*Task details*
What you give back must match the records below exactly, apart from the pictures, which are omitted.
Start of Block
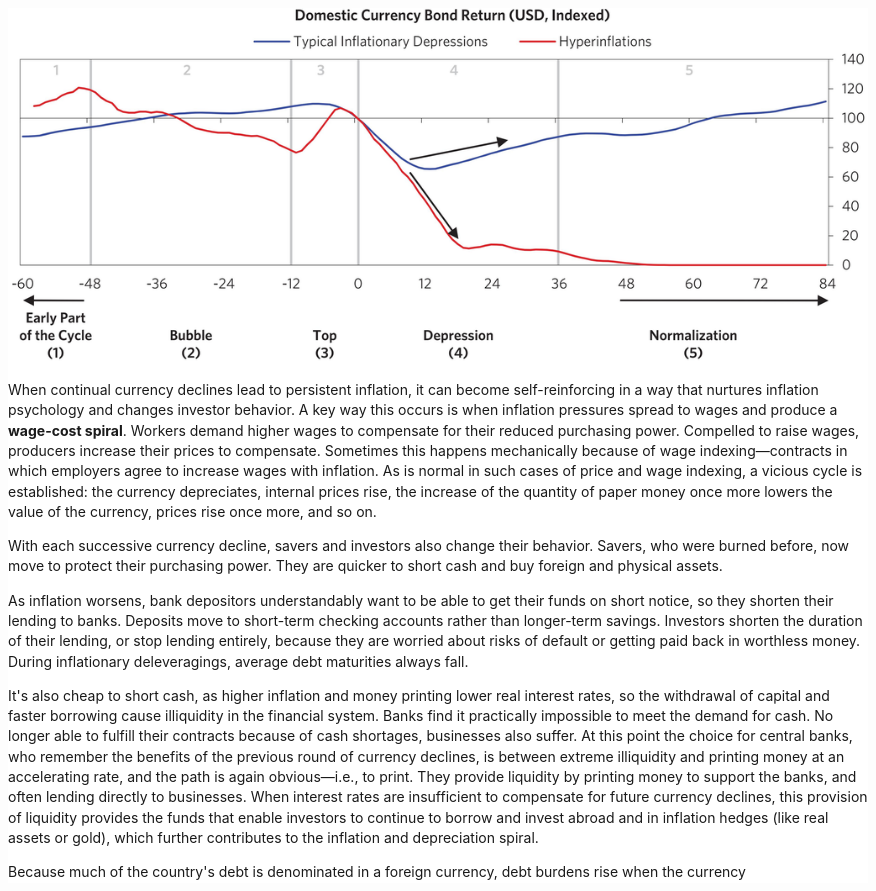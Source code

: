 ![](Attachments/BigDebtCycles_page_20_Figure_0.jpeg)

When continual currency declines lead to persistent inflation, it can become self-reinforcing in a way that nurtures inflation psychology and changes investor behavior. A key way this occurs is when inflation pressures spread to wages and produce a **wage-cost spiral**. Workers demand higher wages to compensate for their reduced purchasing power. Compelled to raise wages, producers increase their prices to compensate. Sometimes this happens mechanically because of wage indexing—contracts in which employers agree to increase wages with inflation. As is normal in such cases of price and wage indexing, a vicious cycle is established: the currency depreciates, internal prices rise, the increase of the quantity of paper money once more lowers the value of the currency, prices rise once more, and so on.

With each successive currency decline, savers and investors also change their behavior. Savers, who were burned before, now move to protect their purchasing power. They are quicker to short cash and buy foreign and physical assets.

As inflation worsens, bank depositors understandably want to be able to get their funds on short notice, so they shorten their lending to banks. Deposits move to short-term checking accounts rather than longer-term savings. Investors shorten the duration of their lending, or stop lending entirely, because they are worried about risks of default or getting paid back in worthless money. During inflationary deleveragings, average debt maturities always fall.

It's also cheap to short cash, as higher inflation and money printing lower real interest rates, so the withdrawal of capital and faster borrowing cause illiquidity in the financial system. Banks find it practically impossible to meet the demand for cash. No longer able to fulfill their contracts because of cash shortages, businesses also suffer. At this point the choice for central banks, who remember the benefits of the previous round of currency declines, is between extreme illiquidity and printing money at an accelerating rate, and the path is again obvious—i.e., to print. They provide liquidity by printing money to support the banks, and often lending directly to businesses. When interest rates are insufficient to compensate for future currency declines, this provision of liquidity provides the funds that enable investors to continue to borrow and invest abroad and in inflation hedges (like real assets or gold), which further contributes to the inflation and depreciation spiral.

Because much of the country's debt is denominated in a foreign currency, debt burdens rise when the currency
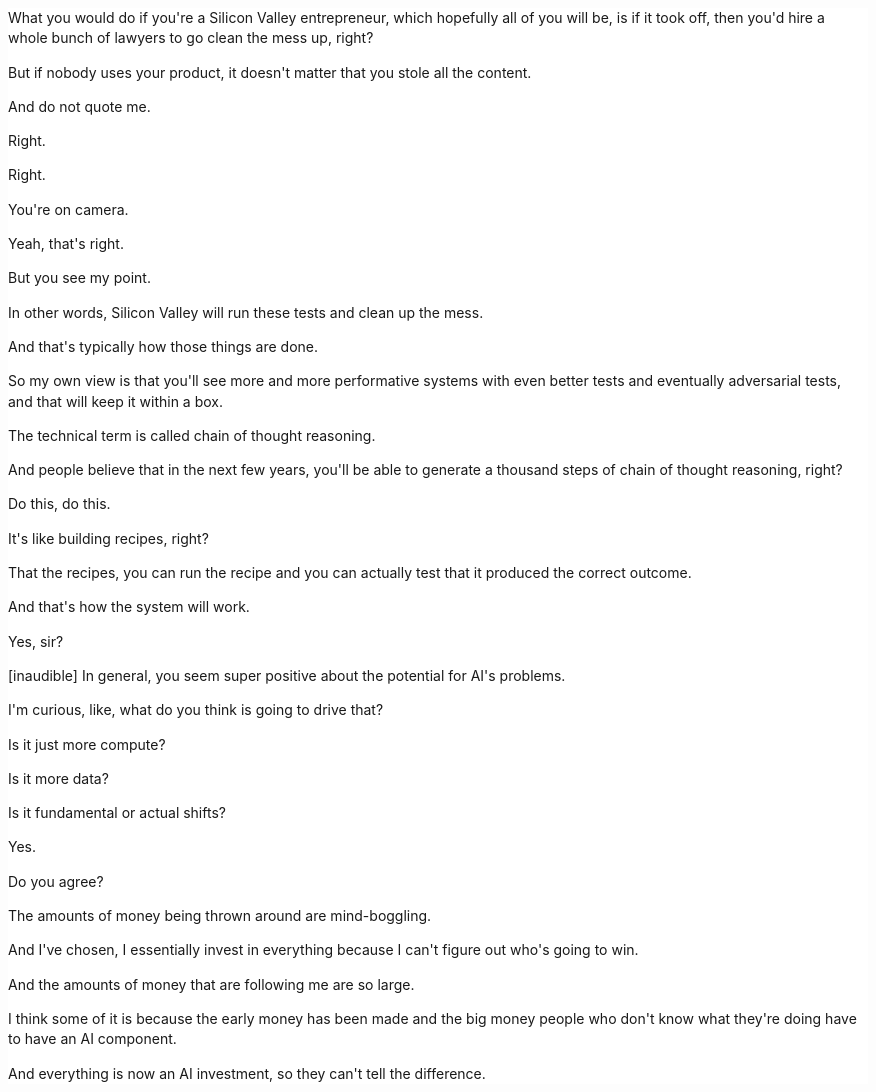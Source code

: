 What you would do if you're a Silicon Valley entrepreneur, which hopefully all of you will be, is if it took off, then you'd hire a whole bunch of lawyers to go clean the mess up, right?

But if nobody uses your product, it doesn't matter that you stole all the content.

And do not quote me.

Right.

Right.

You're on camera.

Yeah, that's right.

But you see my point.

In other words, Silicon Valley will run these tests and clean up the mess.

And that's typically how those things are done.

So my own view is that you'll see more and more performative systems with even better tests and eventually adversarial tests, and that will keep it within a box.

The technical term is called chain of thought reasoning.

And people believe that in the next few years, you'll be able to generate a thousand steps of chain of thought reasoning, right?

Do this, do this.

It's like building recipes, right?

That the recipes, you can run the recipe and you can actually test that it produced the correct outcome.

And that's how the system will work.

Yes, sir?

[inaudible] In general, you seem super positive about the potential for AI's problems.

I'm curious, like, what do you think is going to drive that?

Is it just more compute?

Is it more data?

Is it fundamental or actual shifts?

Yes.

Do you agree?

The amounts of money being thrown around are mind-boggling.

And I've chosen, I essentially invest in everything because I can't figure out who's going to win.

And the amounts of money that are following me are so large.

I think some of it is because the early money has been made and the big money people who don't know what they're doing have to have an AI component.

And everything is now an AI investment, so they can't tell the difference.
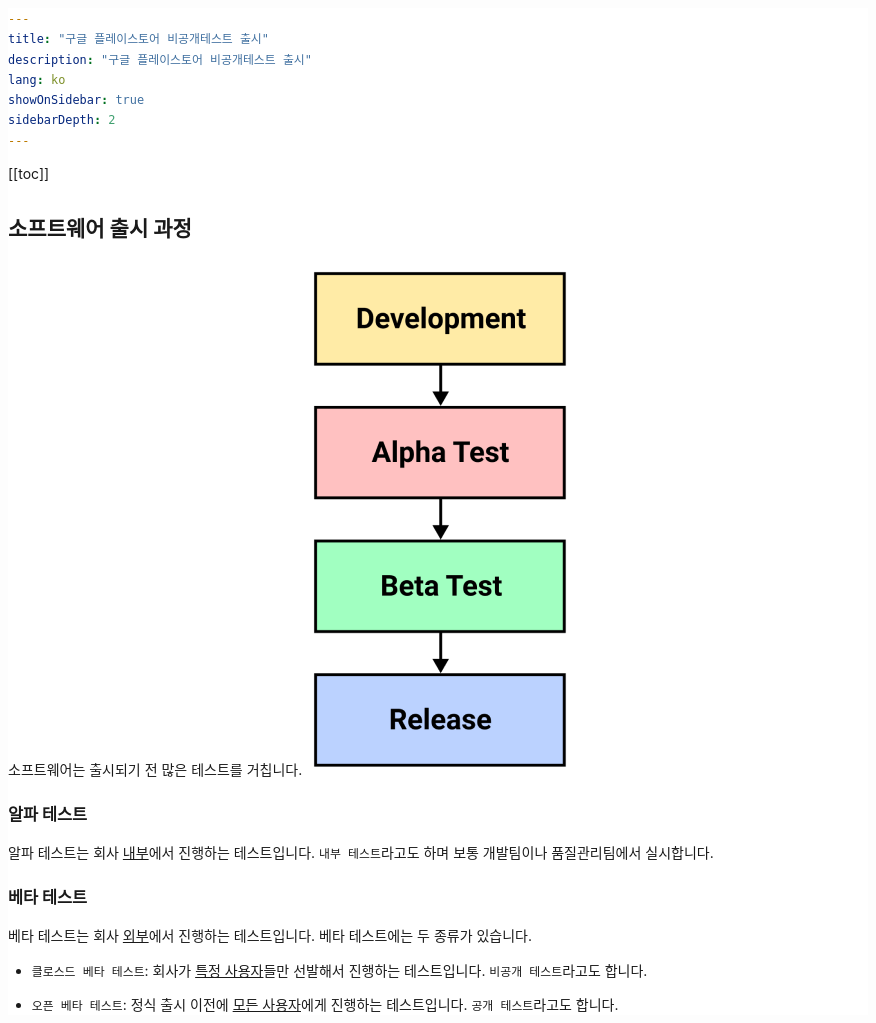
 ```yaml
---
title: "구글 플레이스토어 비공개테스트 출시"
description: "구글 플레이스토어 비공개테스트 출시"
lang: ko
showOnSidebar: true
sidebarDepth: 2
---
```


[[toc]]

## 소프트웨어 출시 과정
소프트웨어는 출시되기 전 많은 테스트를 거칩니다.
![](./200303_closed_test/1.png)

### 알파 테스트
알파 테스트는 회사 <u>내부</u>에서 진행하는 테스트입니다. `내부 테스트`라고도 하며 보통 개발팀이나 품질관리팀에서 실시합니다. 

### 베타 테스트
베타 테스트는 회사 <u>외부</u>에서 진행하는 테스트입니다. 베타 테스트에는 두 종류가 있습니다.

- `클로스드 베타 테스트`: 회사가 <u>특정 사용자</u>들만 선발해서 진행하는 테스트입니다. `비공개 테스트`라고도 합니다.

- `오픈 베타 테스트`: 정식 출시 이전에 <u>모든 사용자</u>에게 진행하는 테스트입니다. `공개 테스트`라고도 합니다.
End of Block
*Solved problem*
Source code

: ![](Attachments/BigDebtCycles_page_20_Figure_0.jpeg)

When continual currency declines lead to persistent inflation, it can become self-reinforcing in a way that nurtures inflation psychology and changes investor behavior. A key way this occurs is when inflation pressures spread to wages and produce a **wage-cost spiral**. Workers demand higher wages to compensate for their reduced purchasing power. Compelled to raise wages, producers increase their prices to compensate. Sometimes this happens mechanically because of wage indexing—contracts in which employers agree to increase wages with inflation. As is normal in such cases of price and wage indexing, a vicious cycle is established: the currency depreciates, internal prices rise, the increase of the quantity of paper money once more lowers the value of the currency, prices rise once more, and so on.

With each successive currency decline, savers and investors also change their behavior. Savers, who were burned before, now move to protect their purchasing power. They are quicker to short cash and buy foreign and physical assets.

As inflation worsens, bank depositors understandably want to be able to get their funds on short notice, so they shorten their lending to banks. Deposits move to short-term checking accounts rather than longer-term savings. Investors shorten the duration of their lending, or stop lending entirely, because they are worried about risks of default or getting paid back in worthless money. During inflationary deleveragings, average debt maturities always fall.

It's also cheap to short cash, as higher inflation and money printing lower real interest rates, so the withdrawal of capital and faster borrowing cause illiquidity in the financial system. Banks find it practically impossible to meet the demand for cash. No longer able to fulfill their contracts because of cash shortages, businesses also suffer. At this point the choice for central banks, who remember the benefits of the previous round of currency declines, is between extreme illiquidity and printing money at an accelerating rate, and the path is again obvious—i.e., to print. They provide liquidity by printing money to support the banks, and often lending directly to businesses. When interest rates are insufficient to compensate for future currency declines, this provision of liquidity provides the funds that enable investors to continue to borrow and invest abroad and in inflation hedges (like real assets or gold), which further contributes to the inflation and depreciation spiral.

Because much of the country's debt is denominated in a foreign currency, debt burdens rise when the currency
Source code

: What you would do if you're a Silicon Valley entrepreneur, which hopefully all of you will be, is if it took off, then you'd hire a whole bunch of lawyers to go clean the mess up, right?

But if nobody uses your product, it doesn't matter that you stole all the content.

And do not quote me.

Right.

Right.

You're on camera.

Yeah, that's right.

But you see my point.

In other words, Silicon Valley will run these tests and clean up the mess.

And that's typically how those things are done.

So my own view is that you'll see more and more performative systems with even better tests and eventually adversarial tests, and that will keep it within a box.

The technical term is called chain of thought reasoning.

And people believe that in the next few years, you'll be able to generate a thousand steps of chain of thought reasoning, right?

Do this, do this.

It's like building recipes, right?

That the recipes, you can run the recipe and you can actually test that it produced the correct outcome.

And that's how the system will work.

Yes, sir?

[inaudible] In general, you seem super positive about the potential for AI's problems.

I'm curious, like, what do you think is going to drive that?

Is it just more compute?

Is it more data?

Is it fundamental or actual shifts?

Yes.

Do you agree?

The amounts of money being thrown around are mind-boggling.

And I've chosen, I essentially invest in everything because I can't figure out who's going to win.

And the amounts of money that are following me are so large.

I think some of it is because the early money has been made and the big money people who don't know what they're doing have to have an AI component.

And everything is now an AI investment, so they can't tell the difference.
 ```yaml
---
title: "구글 플레이스토어 비공개테스트 출시"
description: "구글 플레이스토어 비공개테스트 출시"
lang: ko
showOnSidebar: true
sidebarDepth: 2
---
```


[[toc]]

## 소프트웨어 출시 과정
소프트웨어는 출시되기 전 많은 테스트를 거칩니다.
![](./200303_closed_test/1.png)

### 알파 테스트
알파 테스트는 회사 <u>내부</u>에서 진행하는 테스트입니다. `내부 테스트`라고도 하며 보통 개발팀이나 품질관리팀에서 실시합니다. 

### 베타 테스트
베타 테스트는 회사 <u>외부</u>에서 진행하는 테스트입니다. 베타 테스트에는 두 종류가 있습니다.

- `클로스드 베타 테스트`: 회사가 <u>특정 사용자</u>들만 선발해서 진행하는 테스트입니다. `비공개 테스트`라고도 합니다.

- `오픈 베타 테스트`: 정식 출시 이전에 <u>모든 사용자</u>에게 진행하는 테스트입니다. `공개 테스트`라고도 합니다.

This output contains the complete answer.